The chloroplast genome repeated sequences in P. arguta. In detail, the X-ray are the length of the repeated sequence, and the Y-ray are the number of repeated sequences. F represents Forward, P stands for Ralindromic, R represents Reverse, and C represents Complement.
This study analyzed the simple sequence repeats (SSRs) located in the large single-copy (LSC), inverted repeat (IR), and small single-copy (SSC) regions, as well as in intergenic spacer (IGS) and gene regions. The highest number of repeats was found in the LSC region (62.30%), followed by the IR regions (19.10%) and the SSC region (18.60%). A total of 199 SSRs were identified in the chloroplast genome of P. arguta in the present study. Among these, 119 were mononucleotides, 3 were dinucleotides, 73 were trinucleotides, and 4 were tetranucleotides (Figure 4).
Figure 4.
The SSRs distribution in the chloroplast genome of P. arguta. X-ray represents SSR repeated unit, and the Y-ray represents the number of repeated units.

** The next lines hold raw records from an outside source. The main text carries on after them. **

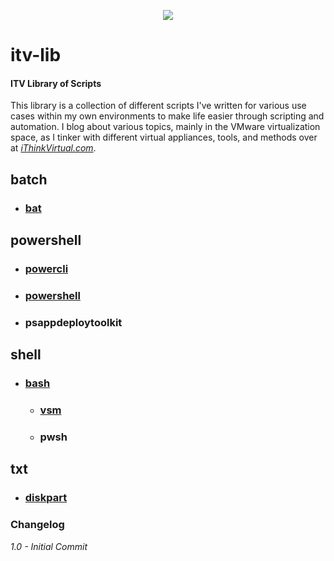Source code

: <p align="center"><img src="http://ithinkvirtual.com/wp-content/uploads/2018/03/vmx_itv_bit2.png"></p>

# itv-lib

#### ITV Library of Scripts

This library is a collection of different scripts I've written for various use cases within my own environments to make life easier through scripting and automation.  I blog about various topics, mainly in the VMware virtualization space, as I tinker with different virtual appliances, tools, and methods over at [*iThinkVirtual.com*](https://ithinkvirtual.com "Check it out!").

## batch
* ### [bat](https://github.com/virtualex-itv/itv-lib/tree/master/batch/bat)

## powershell
* ### [powercli](https://github.com/virtualex-itv/itv-lib/tree/master/powershell/powercli)
* ### [powershell](https://github.com/virtualex-itv/itv-lib/tree/master/powershell/powershell)
* ### psappdeploytoolkit

## shell
* ### [bash](https://github.com/virtualex-itv/itv-lib/tree/master/shell/bash)
  * ### [vsm](https://github.com/virtualex-itv/itv-lib/tree/master/shell/bash/vsm)
  * ### pwsh

## txt
* ### [diskpart](https://github.com/virtualex-itv/itv-lib/tree/master/txt/diskpart)



### Changelog

*1.0 - Initial Commit*
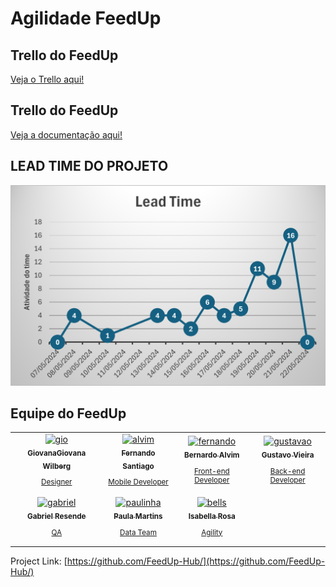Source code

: # Agilidade FeedUp 
## Trello do FeedUp

[Veja o Trello aqui!](https://trello.com/b/KL3OBNlr/planejamento-feedup)

## Trello do FeedUp

[Veja a documentação aqui!](DocumentaçãodoProjeto-Agilidade.pdf)

## LEAD TIME DO PROJETO
<img src="lead time.png"/>


<!-- Squad -->
## Equipe do FeedUp

<table>
  <tr>
    <td align="center">
      <a href="https://github.com/*/">
        <img src="https://lh3.googleusercontent.com/a-/ALV-UjWbWkxBzHdWuMEIrCABVhJaXJHIZ2ZO2Id7yGdSbkyBOJQ7r6-N=s64-p-k-rw-no" width="100px;" alt="gio"/><br>
        <sub>
          <b>GiovanaGiovana Wilberg</b>
          <p>Designer</p>
        </sub>
      </a>
    </td>
    <td align="center">
      <a href="https://github.com/fsaantiago/">
        <img src="https://avatars.githubusercontent.com/u/105754273?v=4" width="100px;" alt="alvim"/><br>
        <sub>
          <b>Fernando Santiago</b>
          <p>Mobile Developer</p>
        </sub>
      </a>
    </td>
    <td align="center">
      <a href="https://github.com/alvimdev/">
        <img src="https://avatars.githubusercontent.com/u/83983141?v=4" width="100px;" alt="fernando"/><br>
        <sub>
          <b>Bernardo Alvim</b>
          <p>Front-end Developer</p>
        </sub>
      </a>
    </td>
    <td align="center">
      <a href="https://github.com/GustavoJVvieira/">
        <img src="https://avatars.githubusercontent.com/u/164119202?v=4" width="100px;" alt="gustavao"/><br>
        <sub>
          <b>Gustavo Vieira</b>
          <p>Back-end Developer</p>
        </sub>
      </a>
    </td>
  </tr>
  <tr>
    <td align="center">
      <a href="https://github.com/gnvr29/">
        <img src="https://avatars.githubusercontent.com/u/62761033?v=4" width="100px;" alt="gabriel"/><br>
        <sub>
          <b>Gabriel Resende</b>
          <p>QA</p>
        </sub>
      </a>
    </td>
    <td align="center">
      <a href="https://github.com/Morinian">
        <img src="https://avatars.githubusercontent.com/u/83657190?v=4" width="100px;" alt="paulinha"/><br>
        <sub>
          <b>Paula Martins</b>
          <p>Data Team</p>
        </sub>
      </a>
    </td>
    <td align="center">
      <a href="https://github.com/*/">
        <img src="https://lh3.googleusercontent.com/a-/ALV-UjXalDhFLno7gB1M-UyTTzgowKRKi3t11aaprLDd-CCFTp_iFct2=s40-p" width="100px;" alt="bells"/><br>
        <sub>
          <b>Isabella Rosa</b>
          <p>Agility</p>
        </sub>
      </a>
    </td>
  </tr>
</table>

Project Link: [https://github.com/FeedUp-Hub/](https://github.com/FeedUp-Hub/)
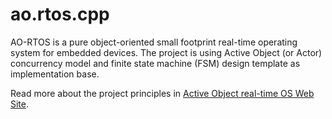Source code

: # ao.rtos.cpp
AO-RTOS is a pure object-oriented small footprint real-time operating system for embedded devices. The project is using Active Object (or Actor) concurrency model and finite state machine (FSM) design template as implementation base.

Read more about the project principles in [Active Object real-time OS Web Site](http://krasnopolski.org/alpha/aortos.htm?ajax=github).
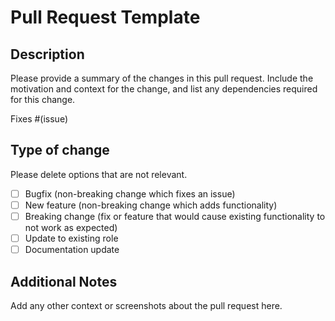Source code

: # Pull Request Template

## Description

Please provide a summary of the changes in this pull request. Include the motivation and context for the change, and list any dependencies required for this change.

Fixes #(issue)

## Type of change

Please delete options that are not relevant.

- [ ] Bugfix (non-breaking change which fixes an issue)
- [ ] New feature (non-breaking change which adds functionality)
- [ ] Breaking change (fix or feature that would cause existing functionality to not work as expected)
- [ ] Update to existing role
- [ ] Documentation update

## Additional Notes

Add any other context or screenshots about the pull request here.
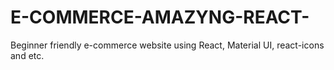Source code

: # E-COMMERCE-AMAZYNG-REACT-
Beginner friendly e-commerce website using React, Material UI, react-icons and etc.
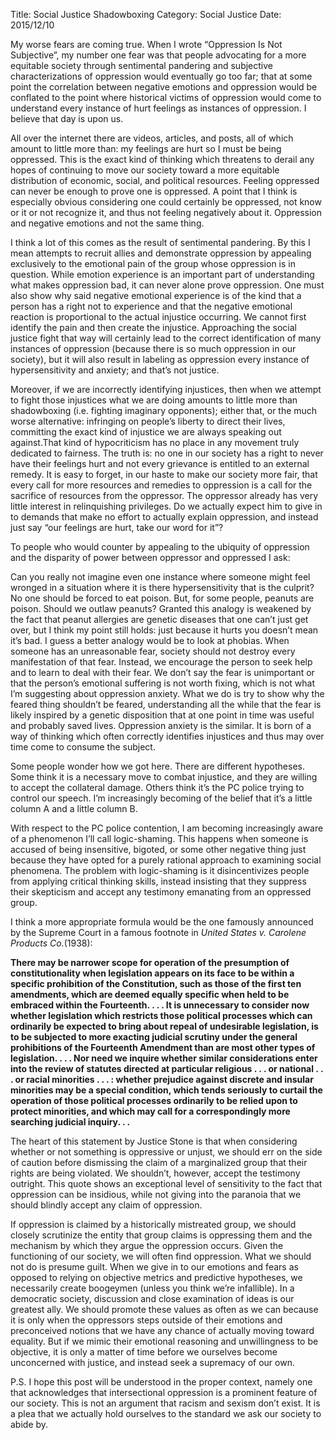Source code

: Title: Social Justice Shadowboxing
Category: Social Justice
Date: 2015/12/10

My worse fears are coming true. When I wrote “Oppression Is Not Subjective”, my number one fear was that people advocating for a more equitable society through sentimental pandering and subjective characterizations of oppression would eventually go too far; that at some point the correlation between negative emotions and oppression would be conflated to the point where historical victims of oppression would come to understand every instance of hurt feelings as instances of oppression. I believe that day is upon us.

All over the internet there are videos, articles, and posts, all of which amount to little more than: my feelings are hurt so I must be being oppressed. This is the exact kind of thinking which threatens to derail any hopes of continuing to move our society toward a more equitable distribution of economic, social, and political resources. Feeling oppressed can never be enough to prove one is oppressed. A point that I think is especially obvious considering one could certainly be oppressed, not know or it or not recognize it, and thus not feeling negatively about it. Oppression and negative emotions and not the same thing.

I think a lot of this comes as the result of sentimental pandering. By this I mean attempts to recruit allies and demonstrate oppression by appealing exclusively to the emotional pain of the group whose oppression is in question. While emotion experience is an important part of understanding what makes oppression bad, it can never alone prove oppression. One must also show why said negative emotional experience is of the kind that a person has a right not to experience and that the negative emotional reaction is proportional to the actual injustice occurring. We cannot first identify the pain and then create the injustice. Approaching the social justice fight that way will certainly lead to the correct identification of many instances of oppression (because there is so much oppression in our society), but it will also result in labeling as oppression every instance of hypersensitivity and anxiety; and that’s not justice.

Moreover, if we are incorrectly identifying injustices, then when we attempt to fight those injustices what we are doing amounts to little more than shadowboxing (i.e. fighting imaginary opponents); either that, or the much worse alternative: infringing on people’s liberty to direct their lives, committing the exact kind of injustice we are always speaking out against.That kind of hypocriticism has no place in any movement truly dedicated to fairness. The truth is: no one in our society has a right to never have their feelings hurt and not every grievance is entitled to an external remedy. It is easy to forget, in our haste to make our society more fair, that every call for more resources and remedies to oppression is a call for the sacrifice of resources from the oppressor. The oppressor already has very little interest in relinquishing privileges. Do we actually expect him to give in to demands that make no effort to actually explain oppression, and instead just say “our feelings are hurt, take our word for it”?

To people who would counter by appealing to the ubiquity of oppression and the disparity of power between oppressor and oppressed I ask:

Can you really not imagine even one instance where someone might feel wronged in a situation where it is there hypersensitivity that is the culprit? No one should be forced to eat poison. But, for some people, peanuts are poison. Should we outlaw peanuts? Granted this analogy is weakened by the fact that peanut allergies are genetic diseases that one can’t just get over, but I think my point still holds: just because it hurts you doesn’t mean it’s bad. I guess a better analogy would be to look at phobias. When someone has an unreasonable fear, society should not destroy every manifestation of that fear. Instead, we encourage the person to seek help and to learn to deal with their fear. We don’t say the fear is unimportant or that the person’s emotional suffering is not worth fixing, which is not what I’m suggesting about oppression anxiety. What we do is try to show why the feared thing shouldn’t be feared, understanding all the while that the fear is likely inspired by a genetic disposition that at one point in time was useful and probably saved lives. Oppression anxiety is the similar. It is born of a way of thinking which often correctly identifies injustices and thus may over time come to consume the subject.

Some people wonder how we got here. There are different hypotheses. Some think it is a necessary move to combat injustice, and they are willing to accept the collateral damage. Others think it’s the PC police trying to control our speech. I’m increasingly becoming of the belief that it’s a little column A and a little column B.

With respect to the PC police contention, I am becoming increasingly aware of a phenomenon I’ll call logic-shaming. This happens when someone is accused of being insensitive, bigoted, or some other negative thing just because they have opted for a purely rational approach to examining social phenomena. The problem with logic-shaming is it disincentivizes people from applying critical thinking skills, instead insisting that they suppress their skepticism and accept any testimony emanating from an oppressed group.

I think a more appropriate formula would be the one famously announced by the Supreme Court in a famous footnote in *United States v. Carolene Products Co.*(1938):

**There may be narrower scope for operation of the presumption of constitutionality when legislation appears on its face to be within a specific prohibition of the Constitution, such as those of the first ten amendments, which are deemed equally specific when held to be embraced within the Fourteenth. . . .
It is unnecessary to consider now whether legislation which restricts those political processes which can ordinarily be expected to bring about repeal of undesirable legislation, is to be subjected to more exacting judicial scrutiny under the general prohibitions of the Fourteenth Amendment than are most other types of legislation. . . .
Nor need we inquire whether similar considerations enter into the review of statutes directed at particular religious . . . or national . . . or racial minorities . . . : whether prejudice against discrete and insular minorities may be a special condition, which tends seriously to curtail the operation of those political processes ordinarily to be relied upon to protect minorities, and which may call for a correspondingly more searching judicial inquiry. . .**

The heart of this statement by Justice Stone is that when considering whether or not something is oppressive or unjust, we should err on the side of caution before dismissing the claim of a marginalized group that their rights are being violated. We shouldn’t, however, accept the testimony outright. This quote shows an exceptional level of sensitivity to the fact that oppression can be insidious, while not giving into the paranoia that we should blindly accept any claim of oppression.

If oppression is claimed by a historically mistreated group, we should closely scrutinize the entity that group claims is oppressing them and the mechanism by which they argue the oppression occurs. Given the functioning of our society, we will often find oppression. What we should not do is presume guilt. When we give in to our emotions and fears as opposed to relying on objective metrics and predictive hypotheses, we necessarily create boogeymen (unless you think we’re infallible). In a democratic society, discussion and close examination of ideas is our greatest ally. We should promote these values as often as we can because it is only when the oppressors steps outside of their emotions and preconceived notions that we have any chance of actually moving toward equality. But if we mimic their emotional reasoning and unwillingness to be objective, it is only a matter of time before we ourselves become unconcerned with justice, and instead seek a supremacy of our own.

P.S. I hope this post will be understood in the proper context, namely one that acknowledges that intersectional oppression is a prominent feature of our society. This is not an argument that racism and sexism don’t exist. It is a plea that we actually hold ourselves to the standard we ask our society to abide by. 
 


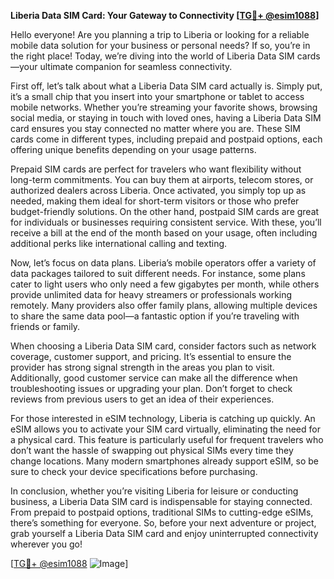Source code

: **Liberia Data SIM Card: Your Gateway to Connectivity [[TG💪+ @esim1088](https://t.me/s/esim1088)]**

Hello everyone! Are you planning a trip to Liberia or looking for a reliable mobile data solution for your business or personal needs? If so, you’re in the right place! Today, we’re diving into the world of Liberia Data SIM cards—your ultimate companion for seamless connectivity.

First off, let’s talk about what a Liberia Data SIM card actually is. Simply put, it’s a small chip that you insert into your smartphone or tablet to access mobile networks. Whether you’re streaming your favorite shows, browsing social media, or staying in touch with loved ones, having a Liberia Data SIM card ensures you stay connected no matter where you are. These SIM cards come in different types, including prepaid and postpaid options, each offering unique benefits depending on your usage patterns.

Prepaid SIM cards are perfect for travelers who want flexibility without long-term commitments. You can buy them at airports, telecom stores, or authorized dealers across Liberia. Once activated, you simply top up as needed, making them ideal for short-term visitors or those who prefer budget-friendly solutions. On the other hand, postpaid SIM cards are great for individuals or businesses requiring consistent service. With these, you’ll receive a bill at the end of the month based on your usage, often including additional perks like international calling and texting.

Now, let’s focus on data plans. Liberia’s mobile operators offer a variety of data packages tailored to suit different needs. For instance, some plans cater to light users who only need a few gigabytes per month, while others provide unlimited data for heavy streamers or professionals working remotely. Many providers also offer family plans, allowing multiple devices to share the same data pool—a fantastic option if you’re traveling with friends or family.

When choosing a Liberia Data SIM card, consider factors such as network coverage, customer support, and pricing. It’s essential to ensure the provider has strong signal strength in the areas you plan to visit. Additionally, good customer service can make all the difference when troubleshooting issues or upgrading your plan. Don’t forget to check reviews from previous users to get an idea of their experiences.

For those interested in eSIM technology, Liberia is catching up quickly. An eSIM allows you to activate your SIM card virtually, eliminating the need for a physical card. This feature is particularly useful for frequent travelers who don’t want the hassle of swapping out physical SIMs every time they change locations. Many modern smartphones already support eSIM, so be sure to check your device specifications before purchasing.

In conclusion, whether you’re visiting Liberia for leisure or conducting business, a Liberia Data SIM card is indispensable for staying connected. From prepaid to postpaid options, traditional SIMs to cutting-edge eSIMs, there’s something for everyone. So, before your next adventure or project, grab yourself a Liberia Data SIM card and enjoy uninterrupted connectivity wherever you go!

[[TG💪+ @esim1088](https://t.me/s/esim1088) ![Image](https://i.postimg.cc/Y0z9fWf4/image.png)]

The average nucleotide diversity (Pi) of the chloroplast genome was calculated to be 0.01058. Notably, there were 37 regions exhibiting significantly higher Pi values (>0.01537). Among these, the rps15 gene region demonstrated the highest variability, with a Pi value of 0.04656, located within the SSC region (Figure 5).
Figure 5.
The nucleotide diversity (Pi) analysis of the chloroplast genome among 7 species. The X-ray represents the gene name, while Pi value is presented by the Y-ray.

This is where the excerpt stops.